We have some mock data being returned in our Read()
method now, so let's write a test for this!
func TestReadSecret(t *testing.T) {
vc := NewMockVaultClient()
want := []string{"fakedata"}
got, _ := vc.ReadSecret("")
if !reflect.DeepEqual(want, got) {
t.Errorf("got %v but want %v", got, want)
}
}
As you can see, we are now creating a NewMockVaultClient()
instead of the actual client. Then, we are calling the method ReadSecret(path string)
, which calls out to the method Read(path string)
. This method is implemented in the Logicaler
interface and thus calls out to the mocked (mv *MockVault) Read(path string)
method instead of the actual VaultClient! Finally, we're testing that the arrays are the exact same.
If this is confusing, try implementing the same thing with TestListSecret
afterwards. Now, you can test this is working with go test --run TestReadSecret
.
Spinning up a test Vault server in Go to test Read() and List()
Let's take a step back and think about the differences between mocking and using a real Vault test client. Because we are not mocking the client, we no longer need an interface to mock out the methods. We'll still be using the real methods but calling out to a test server spun up during the testing process. Thus, we can get rid of the interface and adjust some of our code.
Here is the scaffolding:
type VaultClient struct {
// 1
client *api.Client
}
func NewVaultClient() (*VaultClient, error) {
token := os.Getenv("VAULT_TOKEN")
vault_addr := os.Getenv("VAULT_ADDR")
if token == "" || vault_addr == "" {
return &VaultClient{}, ErrVaultVarsNotFound
}
config := &api.Config{
Address: vault_addr,
}
client, err := api.NewClient(config)
if err != nil {
return &VaultClient{}, err
}
client.SetToken(token)
return &VaultClient{
// 2
client: client,
}, nil
}
func (v *VaultClient) ReadSecret(endpoint string) ([]string, error) {
// 3
secret, err := v.client.Logical().Read(endpoint)
if err != nil {
return []string{}, err
}
if secret == nil {
return []string{}, ErrSecretNotFound
}
list := []string{}
for _, v := range secret.Data["data"].(map[string]interface{}) {
list = append(list, v.(string))
}
return list, nil
}
func (v *VaultClient) ListSecret(path string) ([]string, error) {
// 4
secret, err := v.client.Logical().List(path)
if err != nil {
return []string{}, err
}
if secret == nil {
return []string{}, ErrSecretNotFound
}
list := []string{}
for _, v := range secret.Data["keys"].([]interface{}) {
list = append(list, v.(string))
}
return list, nil
}
I've marked a couple spots to note again, so let's walk through these.
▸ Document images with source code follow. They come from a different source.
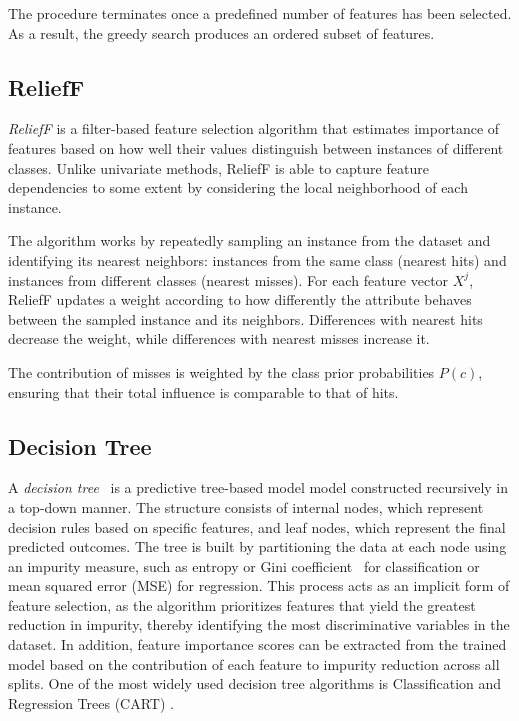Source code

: The procedure terminates once a predefined number of features has been selected. As a result, the greedy search produces an ordered subset of features.

\subsection{ReliefF}
\emph{ReliefF} \cite{kononenko1994relieff} is a filter-based feature selection algorithm that estimates importance of features based on how well their values distinguish between instances of different classes. Unlike univariate methods, ReliefF is able to capture feature dependencies to some extent by considering the local neighborhood of each instance.

The algorithm works by repeatedly sampling an instance from the dataset and identifying its nearest neighbors: instances from the same class (nearest hits) and instances from different classes (nearest misses). For each feature vector $X^{j}$, ReliefF updates a weight according to how differently the attribute behaves between the sampled instance and its neighbors. Differences with nearest hits decrease the weight, while differences with nearest misses increase it. 

The contribution of misses is weighted by the class prior probabilities \(P(c)\), ensuring that their total influence is comparable to that of hits.

\subsection{Decision Tree}
A \emph{decision tree}~\cite{breiman1984} is a predictive tree-based model model constructed recursively in a top-down manner. The structure consists of internal nodes, which represent decision rules based on specific features, and leaf nodes, which represent the final predicted outcomes. The tree is built by partitioning the data at each node using an impurity measure, such as entropy or Gini coefficient~\cite{gini1912} for classification or mean squared error (MSE) for regression. This process acts as an implicit form of feature selection, as the algorithm prioritizes features that yield the greatest reduction in impurity, thereby identifying the most discriminative variables in the dataset. In addition, feature importance scores can be extracted from the trained model based on the contribution of each feature to impurity reduction across all splits. One of the most widely used decision tree algorithms is Classification and Regression Trees (CART) \cite{breiman1984}.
- We are now passing in an
*api.Client
from the Vault package instead of theLogicaler
interface. Because we are no longer mocking anything, we don't need an interface. - See the client being passed in. We are no longer calling the
Logical()
method. - As you can see, the method calls look a bit different. Each time we use the client, we are running the
Logical()
method, which is used to return the client for logical-backend API calls. - Same as 3. You now need to call
client.Logical().*
to run the Vault commands.
So, we have our code that is calling out to Vault. Now we need to write some testing that spins up a testing Vault server to run this against. Let's create the scaffolding for the test cluster:
// CreateTestVault spins up a Vault server and tests against
// an actual Vault instance. Currently, this is only set up for kv v2
func createTestVault(t testing.TB) *hashivault.TestCluster {
t.Helper()
// CoreConfig parameterizes the Vault core config
coreConfig := &hashivault.CoreConfig{
LogicalBackends: map[string]logical.Factory{
"kv": kv.Factory,
},
}
cluster := hashivault.NewTestCluster(t, coreConfig, &hashivault.TestClusterOptions{
// Handler returns an http.Handler for the API. This can be used on
// its own to mount the Vault API within another web server.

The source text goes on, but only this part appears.